We’ve all heard that from prospects or clients, and sometimes it’s true. If it’s the wrong client or if that client doesn’t truly need your services, then it’s time for a friendly farewell.
But Luke points out three sources of that observation:
- The prospect doesn’t see any difference between you and your competition.
- The prospect doesn’t believe you can solve the problem or help reach the goal.
- The prospect doesn’t need your solution.
The answer, he says, is to market to the right audience and clearly communicate your value.
When was the last time that you saw Bentley, Ferrari, Porsche, Rolls Royce, Lamborghini etc doing a special sale or offering a discount?
~ Luke Havard, You’re Too Expensive
How you do that is a separate question.
If you follow the marketing gurus, you’ll hear a million techniques. And what you learn from the legitimate experts is good stuff.

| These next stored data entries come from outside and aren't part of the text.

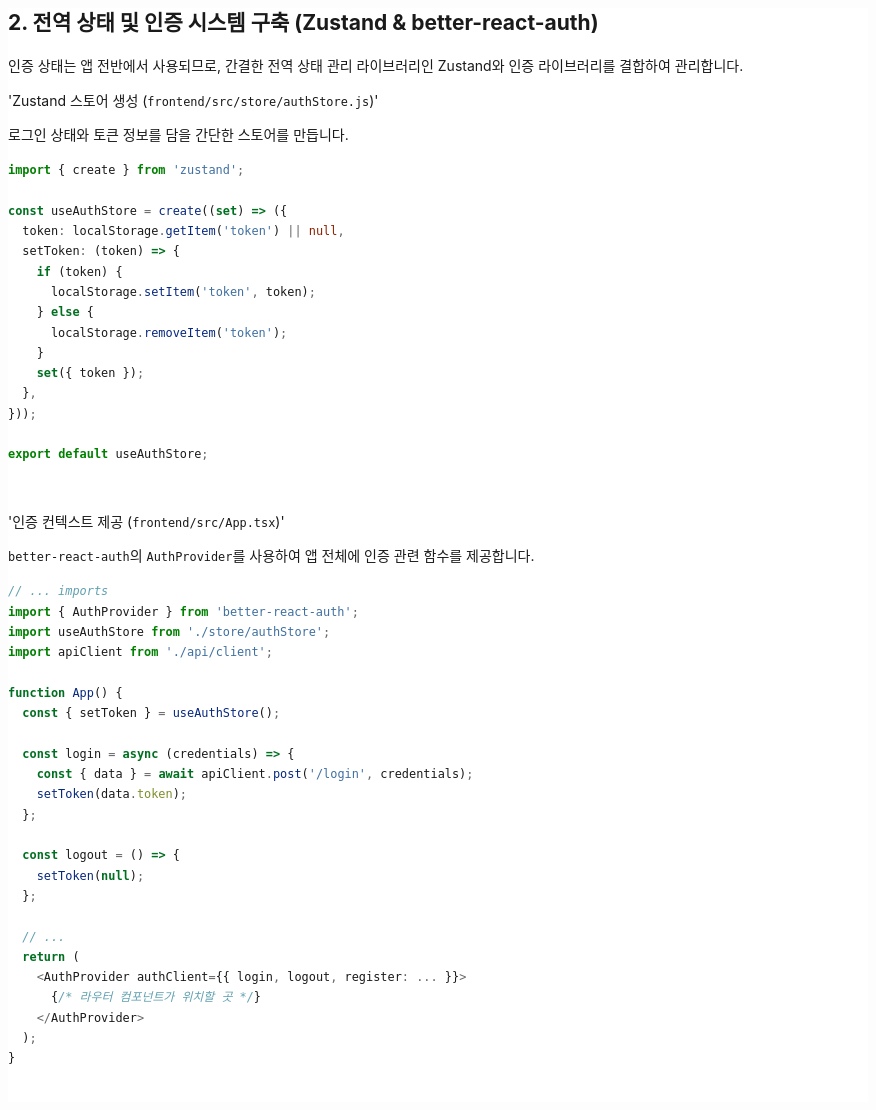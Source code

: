## 2. 전역 상태 및 인증 시스템 구축 (Zustand & better-react-auth)

인증 상태는 앱 전반에서 사용되므로, 간결한 전역 상태 관리 라이브러리인 Zustand와 인증 라이브러리를 결합하여 관리합니다.<br />

'Zustand 스토어 생성 (`frontend/src/store/authStore.js`)'<br />

로그인 상태와 토큰 정보를 담을 간단한 스토어를 만듭니다.<br />

```typescript
import { create } from 'zustand';

const useAuthStore = create((set) => ({
  token: localStorage.getItem('token') || null,
  setToken: (token) => {
    if (token) {
      localStorage.setItem('token', token);
    } else {
      localStorage.removeItem('token');
    }
    set({ token });
  },
}));

export default useAuthStore;
```
<br />

'인증 컨텍스트 제공 (`frontend/src/App.tsx`)'<br />

`better-react-auth`의 `AuthProvider`를 사용하여 앱 전체에 인증 관련 함수를 제공합니다.<br />

```typescript
// ... imports
import { AuthProvider } from 'better-react-auth';
import useAuthStore from './store/authStore';
import apiClient from './api/client';

function App() {
  const { setToken } = useAuthStore();

  const login = async (credentials) => {
    const { data } = await apiClient.post('/login', credentials);
    setToken(data.token);
  };

  const logout = () => {
    setToken(null);
  };
  
  // ...
  return (
    <AuthProvider authClient={{ login, logout, register: ... }}>
      {/* 라우터 컴포넌트가 위치할 곳 */}
    </AuthProvider>
  );
}
```
<br />
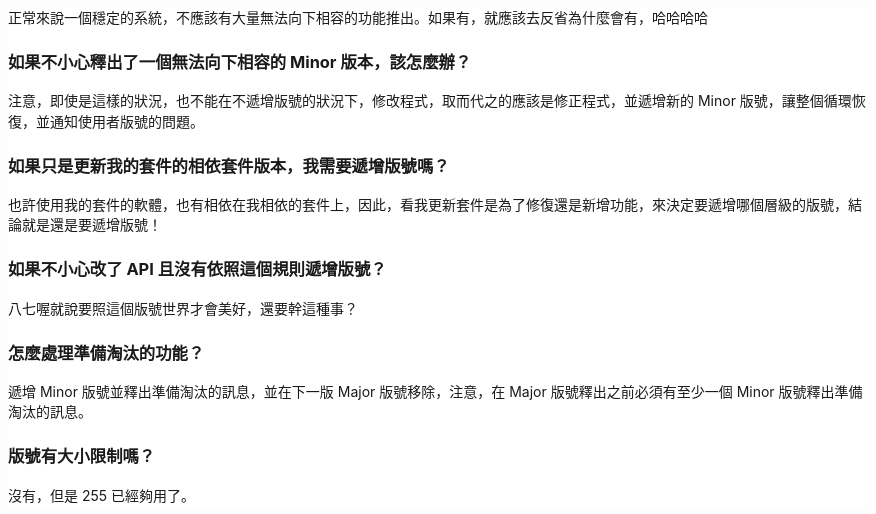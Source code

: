 正常來說一個穩定的系統，不應該有大量無法向下相容的功能推出。如果有，就應該去反省為什麼會有，哈哈哈哈

### 如果不小心釋出了一個無法向下相容的 Minor 版本，該怎麼辦？

注意，即使是這樣的狀況，也不能在不遞增版號的狀況下，修改程式，取而代之的應該是修正程式，並遞增新的 Minor 版號，讓整個循環恢復，並通知使用者版號的問題。

### 如果只是更新我的套件的相依套件版本，我需要遞增版號嗎？

也許使用我的套件的軟體，也有相依在我相依的套件上，因此，看我更新套件是為了修復還是新增功能，來決定要遞增哪個層級的版號，結論就是還是要遞增版號！

### 如果不小心改了 API 且沒有依照這個規則遞增版號？

八七喔就說要照這個版號世界才會美好，還要幹這種事？

### 怎麼處理準備淘汰的功能？

遞增 Minor 版號並釋出準備淘汰的訊息，並在下一版 Major 版號移除，注意，在 Major 版號釋出之前必須有至少一個 Minor 版號釋出準備淘汰的訊息。

### 版號有大小限制嗎？

沒有，但是 255 已經夠用了。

But let me tell you about a force multiplier for marketing techniques: authoring a client-attracting book.
Let’s look at how a book addresses Luke’s three observed problems:
A Book Separates You from the Competition
Writing a book makes you stand out from the crowd. If it’s professionally written and produced, the fact that it exists makes you an expert in most people’s eyes.
A book also allows you to speak directly and specifically to your ideal clients. If you craft it to meet their needs, they’ll find their own story in its pages, in their language, and giving them hope for the transformation you offer.
A Book Shows that You Know Your Stuff
The content of your book shows your process. Your readers understand what you do and how it works.
A book also gives you a chance to give a context to what you do, so that your readers get the bigger picture. Because it’s a longer work, you have more room for the “why” — and that helps the “what” and the “how” to make sense.
A Book Shows the Value of What You Offer
It may be that a prospect doesn’t need your services.
But all purchasers go through a buying process from not knowing their need to actively seeking the best solution. The need is just as strong for the person who’s unaware of it, but you can’t rush a sale to someone who’s not ready to buy.
The book lasts. It gives the prospect time to hear you out. Without pressuring, it simply makes your case.
And at the end, if the prospect truly doesn’t need your services, well, the book may be passed on to someone who does.
Magnify Your Marketing
No matter your mix of marketing techniques, a book may be the force-magnifier you need to gain traction against a crowded field of competitors.
It allows you to stand out from the crowd — as someone with unique and valuable skills.
It shows that your offer meets the needs of a specific audience, so that you understand their problems and how what affects them is so different from everyone else.
It allows you to make a lasting case before a growing group of people.
No matter if you use your website, social media, email marketing, online or offline advertising, or some combination of all those, your book gives you status and authority and opens doors of opportunity for you.